I would like to stress again that the UK already has a number of safe and legal routes in place, and those in need of protection should claim asylum in the first safe country that they reach, rather than paying those smugglers for dangerous journeys with risk to life. All countries have a moral responsibility to tackle the issue of illegal migration and it is fundamental that our international partners engage with us to enhance our current co-operation. We continue to highlight the importance of having effective returns agreements to deter people from making unsafe crossings.
The agreements currently in place with near neighbours reflect this, and the amendment will not help the Government’s continued efforts to tackle these crimes. In fact, it might hinder or stall the fruitful and open dialogue on these issues between the UK and its international partners, many of whom would not agree to their discussions and domestic activity aimed at reducing people smuggling being published to a domestic audience.
In summary, I cannot support the amendment, because it is not appropriate to provide a running commentary on the actions that are being taken to tackle people smugglers, and I am sure that the noble Lord knows that. Much of it is sensitive activity, operational and based on intelligence sharing, with the aim of protecting vulnerable people.
Turning now to Amendment 59, our purpose in removing mandatory proof of gain from this offence is to more readily target people smugglers, where organised crime gangs will conceal their tracks and make it as difficult as possible to prove that they are getting financial gain to the standard required for a successful prosecution.

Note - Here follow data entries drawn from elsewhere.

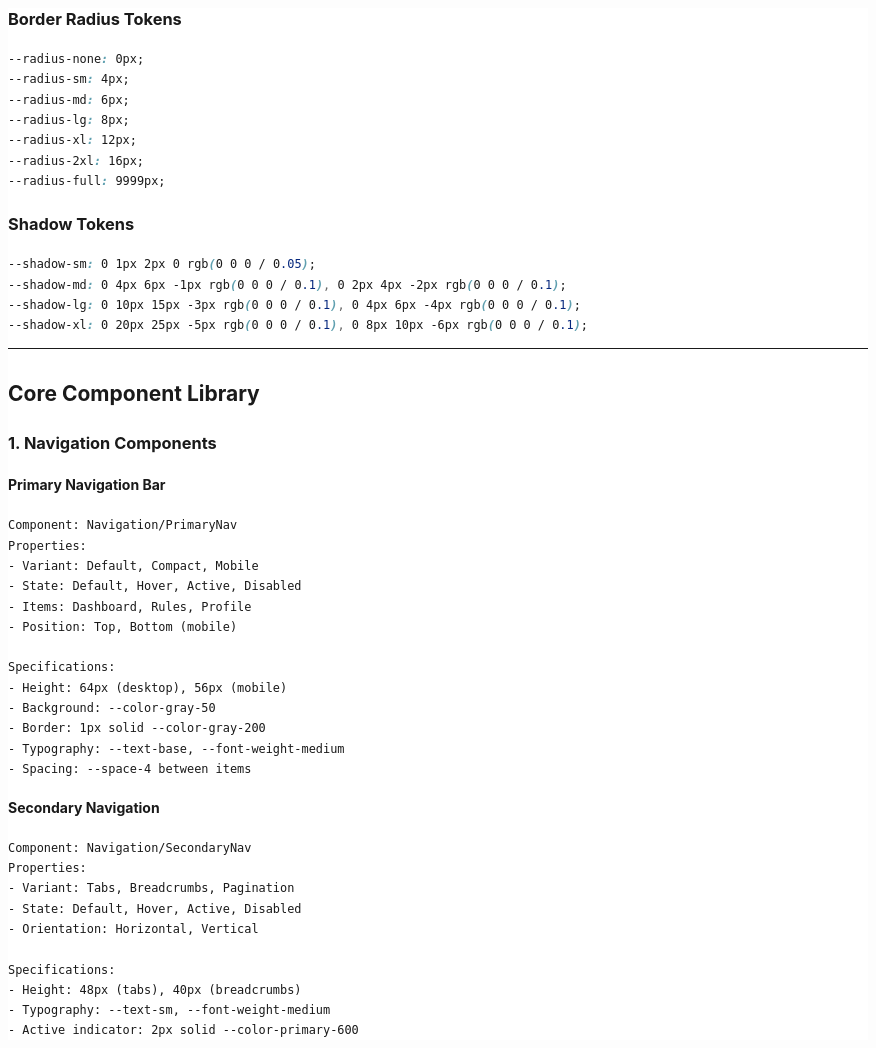 ### **Border Radius Tokens**
```css
--radius-none: 0px;
--radius-sm: 4px;
--radius-md: 6px;
--radius-lg: 8px;
--radius-xl: 12px;
--radius-2xl: 16px;
--radius-full: 9999px;
```

### **Shadow Tokens**
```css
--shadow-sm: 0 1px 2px 0 rgb(0 0 0 / 0.05);
--shadow-md: 0 4px 6px -1px rgb(0 0 0 / 0.1), 0 2px 4px -2px rgb(0 0 0 / 0.1);
--shadow-lg: 0 10px 15px -3px rgb(0 0 0 / 0.1), 0 4px 6px -4px rgb(0 0 0 / 0.1);
--shadow-xl: 0 20px 25px -5px rgb(0 0 0 / 0.1), 0 8px 10px -6px rgb(0 0 0 / 0.1);
```

---

## **Core Component Library**

### **1. Navigation Components**

#### **Primary Navigation Bar**
```figma
Component: Navigation/PrimaryNav
Properties:
- Variant: Default, Compact, Mobile
- State: Default, Hover, Active, Disabled
- Items: Dashboard, Rules, Profile
- Position: Top, Bottom (mobile)

Specifications:
- Height: 64px (desktop), 56px (mobile)
- Background: --color-gray-50
- Border: 1px solid --color-gray-200
- Typography: --text-base, --font-weight-medium
- Spacing: --space-4 between items
```

#### **Secondary Navigation**
```figma
Component: Navigation/SecondaryNav
Properties:
- Variant: Tabs, Breadcrumbs, Pagination
- State: Default, Hover, Active, Disabled
- Orientation: Horizontal, Vertical

Specifications:
- Height: 48px (tabs), 40px (breadcrumbs)
- Typography: --text-sm, --font-weight-medium
- Active indicator: 2px solid --color-primary-600
```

Let me provide an example. A suspected facilitator was detected at Heathrow Airport with passports concealed on his person and in his baggage. A short time later, an undocumented female of the same nationality and coming off the same flight claimed asylum. Her appearance matched that of the image on one of the concealed passports. The suspected facilitator had £1,400 on his person, which was seized under PoCA 2002. A search of his home address resulted in many additional travel documents being found, along with approximately £3,500. The facilitator refused to answer questions. Despite the strong circumstantial evidence, it could not be established that the money was directly linked to the female asylum seeker’s facilitation and so, without being able to prove “for gain”, the prosecution could not proceed.